**Task details:** From the entries, copy each line that includes "icon".
•••••
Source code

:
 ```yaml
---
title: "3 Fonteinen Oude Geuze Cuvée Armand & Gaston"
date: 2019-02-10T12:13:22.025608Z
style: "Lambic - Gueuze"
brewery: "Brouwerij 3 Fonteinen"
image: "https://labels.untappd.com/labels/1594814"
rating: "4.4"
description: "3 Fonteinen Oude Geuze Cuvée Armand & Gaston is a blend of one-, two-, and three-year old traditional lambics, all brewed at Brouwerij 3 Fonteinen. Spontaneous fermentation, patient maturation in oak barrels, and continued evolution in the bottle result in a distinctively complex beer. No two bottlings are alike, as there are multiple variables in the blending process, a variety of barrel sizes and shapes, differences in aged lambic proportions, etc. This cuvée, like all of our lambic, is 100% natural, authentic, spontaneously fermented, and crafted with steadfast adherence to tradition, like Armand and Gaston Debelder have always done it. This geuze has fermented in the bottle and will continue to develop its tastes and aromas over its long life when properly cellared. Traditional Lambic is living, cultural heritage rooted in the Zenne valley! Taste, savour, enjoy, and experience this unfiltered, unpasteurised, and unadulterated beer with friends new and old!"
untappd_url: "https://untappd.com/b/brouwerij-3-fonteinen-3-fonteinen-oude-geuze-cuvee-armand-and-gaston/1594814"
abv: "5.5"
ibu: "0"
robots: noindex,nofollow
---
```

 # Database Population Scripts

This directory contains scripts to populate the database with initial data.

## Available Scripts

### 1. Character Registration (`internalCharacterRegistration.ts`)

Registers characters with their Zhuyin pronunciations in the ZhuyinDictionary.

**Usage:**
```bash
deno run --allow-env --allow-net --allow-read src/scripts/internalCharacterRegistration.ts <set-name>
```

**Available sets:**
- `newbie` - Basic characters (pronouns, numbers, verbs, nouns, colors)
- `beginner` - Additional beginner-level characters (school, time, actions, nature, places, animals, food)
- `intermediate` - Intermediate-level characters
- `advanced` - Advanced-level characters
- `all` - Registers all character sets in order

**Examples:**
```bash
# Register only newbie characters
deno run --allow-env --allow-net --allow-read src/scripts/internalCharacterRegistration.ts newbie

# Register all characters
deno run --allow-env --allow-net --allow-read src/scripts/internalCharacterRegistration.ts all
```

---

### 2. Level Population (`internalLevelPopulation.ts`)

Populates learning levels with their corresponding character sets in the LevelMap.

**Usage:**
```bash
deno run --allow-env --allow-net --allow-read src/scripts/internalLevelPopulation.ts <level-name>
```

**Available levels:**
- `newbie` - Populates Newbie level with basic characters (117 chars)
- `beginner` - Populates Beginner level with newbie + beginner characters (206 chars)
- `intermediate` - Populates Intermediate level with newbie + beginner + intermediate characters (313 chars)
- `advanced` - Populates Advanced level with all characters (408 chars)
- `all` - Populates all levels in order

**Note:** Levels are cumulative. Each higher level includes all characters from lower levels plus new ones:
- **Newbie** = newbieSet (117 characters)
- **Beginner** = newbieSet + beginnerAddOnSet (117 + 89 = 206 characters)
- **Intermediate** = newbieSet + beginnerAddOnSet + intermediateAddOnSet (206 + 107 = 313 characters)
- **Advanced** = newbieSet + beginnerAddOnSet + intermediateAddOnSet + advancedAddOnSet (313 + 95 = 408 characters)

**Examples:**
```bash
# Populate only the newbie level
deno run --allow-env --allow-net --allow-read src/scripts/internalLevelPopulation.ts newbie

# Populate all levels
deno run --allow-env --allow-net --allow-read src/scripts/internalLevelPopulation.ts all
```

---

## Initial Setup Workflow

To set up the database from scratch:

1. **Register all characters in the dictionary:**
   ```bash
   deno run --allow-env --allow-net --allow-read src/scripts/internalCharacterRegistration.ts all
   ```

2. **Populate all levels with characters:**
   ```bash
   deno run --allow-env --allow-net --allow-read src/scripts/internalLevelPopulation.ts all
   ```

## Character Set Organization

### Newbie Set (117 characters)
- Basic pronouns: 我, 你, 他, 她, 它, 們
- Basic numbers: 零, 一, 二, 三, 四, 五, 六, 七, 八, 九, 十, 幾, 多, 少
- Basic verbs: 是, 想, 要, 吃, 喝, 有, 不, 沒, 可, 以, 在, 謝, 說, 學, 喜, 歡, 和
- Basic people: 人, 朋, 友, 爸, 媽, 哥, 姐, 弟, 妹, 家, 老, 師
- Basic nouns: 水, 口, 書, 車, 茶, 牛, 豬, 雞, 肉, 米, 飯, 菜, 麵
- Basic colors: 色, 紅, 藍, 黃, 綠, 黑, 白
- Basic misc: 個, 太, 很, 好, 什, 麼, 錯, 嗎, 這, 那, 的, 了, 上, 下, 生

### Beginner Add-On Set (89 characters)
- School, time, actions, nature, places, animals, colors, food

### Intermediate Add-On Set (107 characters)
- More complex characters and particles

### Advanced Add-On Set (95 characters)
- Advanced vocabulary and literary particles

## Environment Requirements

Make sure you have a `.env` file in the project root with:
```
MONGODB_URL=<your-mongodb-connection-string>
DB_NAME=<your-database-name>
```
•••••
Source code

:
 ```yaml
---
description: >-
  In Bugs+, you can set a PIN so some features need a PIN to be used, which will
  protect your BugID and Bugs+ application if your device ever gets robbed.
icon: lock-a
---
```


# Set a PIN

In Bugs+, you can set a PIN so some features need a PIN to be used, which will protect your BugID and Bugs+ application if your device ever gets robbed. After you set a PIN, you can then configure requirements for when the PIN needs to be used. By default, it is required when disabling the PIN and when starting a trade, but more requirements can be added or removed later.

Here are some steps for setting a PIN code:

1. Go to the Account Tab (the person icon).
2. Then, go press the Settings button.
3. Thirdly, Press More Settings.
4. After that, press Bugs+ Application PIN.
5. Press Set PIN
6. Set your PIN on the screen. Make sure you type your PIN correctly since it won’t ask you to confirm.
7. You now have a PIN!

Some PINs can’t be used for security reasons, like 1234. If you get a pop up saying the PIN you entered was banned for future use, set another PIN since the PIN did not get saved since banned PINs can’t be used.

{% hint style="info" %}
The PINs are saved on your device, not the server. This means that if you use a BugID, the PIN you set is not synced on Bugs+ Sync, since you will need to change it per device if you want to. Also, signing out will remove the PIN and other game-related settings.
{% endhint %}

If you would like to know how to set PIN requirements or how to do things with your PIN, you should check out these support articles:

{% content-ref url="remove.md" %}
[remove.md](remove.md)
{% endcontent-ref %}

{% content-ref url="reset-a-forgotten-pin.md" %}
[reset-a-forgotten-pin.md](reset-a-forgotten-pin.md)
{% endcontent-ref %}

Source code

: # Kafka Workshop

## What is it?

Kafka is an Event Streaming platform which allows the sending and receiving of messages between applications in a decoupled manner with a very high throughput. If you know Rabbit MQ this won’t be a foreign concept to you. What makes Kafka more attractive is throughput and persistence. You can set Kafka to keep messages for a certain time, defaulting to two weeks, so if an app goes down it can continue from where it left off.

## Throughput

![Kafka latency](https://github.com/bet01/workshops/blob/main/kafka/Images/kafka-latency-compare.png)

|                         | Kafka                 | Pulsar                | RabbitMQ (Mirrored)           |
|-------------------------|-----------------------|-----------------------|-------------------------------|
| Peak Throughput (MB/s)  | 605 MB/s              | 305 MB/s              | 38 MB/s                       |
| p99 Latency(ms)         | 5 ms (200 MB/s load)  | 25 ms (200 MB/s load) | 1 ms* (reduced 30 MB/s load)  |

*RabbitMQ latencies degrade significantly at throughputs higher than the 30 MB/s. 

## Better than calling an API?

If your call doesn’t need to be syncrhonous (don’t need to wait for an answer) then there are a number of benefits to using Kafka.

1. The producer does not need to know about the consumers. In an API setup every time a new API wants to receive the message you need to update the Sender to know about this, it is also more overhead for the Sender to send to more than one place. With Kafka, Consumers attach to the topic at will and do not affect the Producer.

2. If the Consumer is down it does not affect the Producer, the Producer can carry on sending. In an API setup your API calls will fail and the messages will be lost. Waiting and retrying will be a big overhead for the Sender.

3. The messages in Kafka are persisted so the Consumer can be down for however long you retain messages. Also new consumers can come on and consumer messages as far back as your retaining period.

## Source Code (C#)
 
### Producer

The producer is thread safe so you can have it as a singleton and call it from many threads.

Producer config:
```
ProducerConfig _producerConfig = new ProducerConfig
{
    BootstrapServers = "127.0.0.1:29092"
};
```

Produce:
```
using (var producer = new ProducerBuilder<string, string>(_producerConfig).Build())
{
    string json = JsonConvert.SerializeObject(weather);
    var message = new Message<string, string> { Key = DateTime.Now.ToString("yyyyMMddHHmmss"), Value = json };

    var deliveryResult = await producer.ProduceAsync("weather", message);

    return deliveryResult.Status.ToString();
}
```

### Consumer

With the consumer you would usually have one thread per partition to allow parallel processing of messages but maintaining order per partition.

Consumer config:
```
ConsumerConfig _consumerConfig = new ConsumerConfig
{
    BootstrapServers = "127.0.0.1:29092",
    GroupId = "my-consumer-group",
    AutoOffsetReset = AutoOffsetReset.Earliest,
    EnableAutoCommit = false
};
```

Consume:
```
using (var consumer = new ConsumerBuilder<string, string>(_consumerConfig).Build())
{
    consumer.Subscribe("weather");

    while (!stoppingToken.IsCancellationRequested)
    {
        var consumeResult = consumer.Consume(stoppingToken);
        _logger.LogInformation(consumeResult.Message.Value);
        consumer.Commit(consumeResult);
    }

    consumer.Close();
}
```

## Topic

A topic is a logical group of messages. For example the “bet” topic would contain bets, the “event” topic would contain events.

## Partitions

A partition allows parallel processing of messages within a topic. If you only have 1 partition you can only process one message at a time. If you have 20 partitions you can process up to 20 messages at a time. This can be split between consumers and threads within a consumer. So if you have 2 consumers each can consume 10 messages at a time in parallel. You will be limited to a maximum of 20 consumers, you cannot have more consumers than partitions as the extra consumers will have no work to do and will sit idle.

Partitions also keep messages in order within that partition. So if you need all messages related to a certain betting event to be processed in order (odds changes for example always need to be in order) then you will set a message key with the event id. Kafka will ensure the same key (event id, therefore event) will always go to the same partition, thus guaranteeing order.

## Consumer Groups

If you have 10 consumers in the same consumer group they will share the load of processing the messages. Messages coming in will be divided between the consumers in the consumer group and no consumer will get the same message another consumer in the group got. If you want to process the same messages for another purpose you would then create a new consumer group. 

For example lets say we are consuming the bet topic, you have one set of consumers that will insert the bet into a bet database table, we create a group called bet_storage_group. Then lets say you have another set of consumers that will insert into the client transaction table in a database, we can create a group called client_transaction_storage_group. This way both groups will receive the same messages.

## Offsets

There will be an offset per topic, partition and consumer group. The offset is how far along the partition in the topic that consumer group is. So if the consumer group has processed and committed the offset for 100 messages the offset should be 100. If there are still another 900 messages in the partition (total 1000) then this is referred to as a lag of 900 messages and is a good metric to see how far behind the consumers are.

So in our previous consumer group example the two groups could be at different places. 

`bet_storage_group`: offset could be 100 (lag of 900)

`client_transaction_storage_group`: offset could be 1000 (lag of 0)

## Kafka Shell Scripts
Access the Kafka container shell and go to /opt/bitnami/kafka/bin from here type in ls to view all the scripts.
•••••
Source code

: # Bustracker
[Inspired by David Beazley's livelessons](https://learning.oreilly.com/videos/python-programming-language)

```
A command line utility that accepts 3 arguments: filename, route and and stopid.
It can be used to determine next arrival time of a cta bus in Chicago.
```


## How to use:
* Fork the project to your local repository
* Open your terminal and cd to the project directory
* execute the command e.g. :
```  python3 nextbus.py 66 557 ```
•••••
**Solution to this problem:**
icon: lock-a
1. Go to the Account Tab (the person icon).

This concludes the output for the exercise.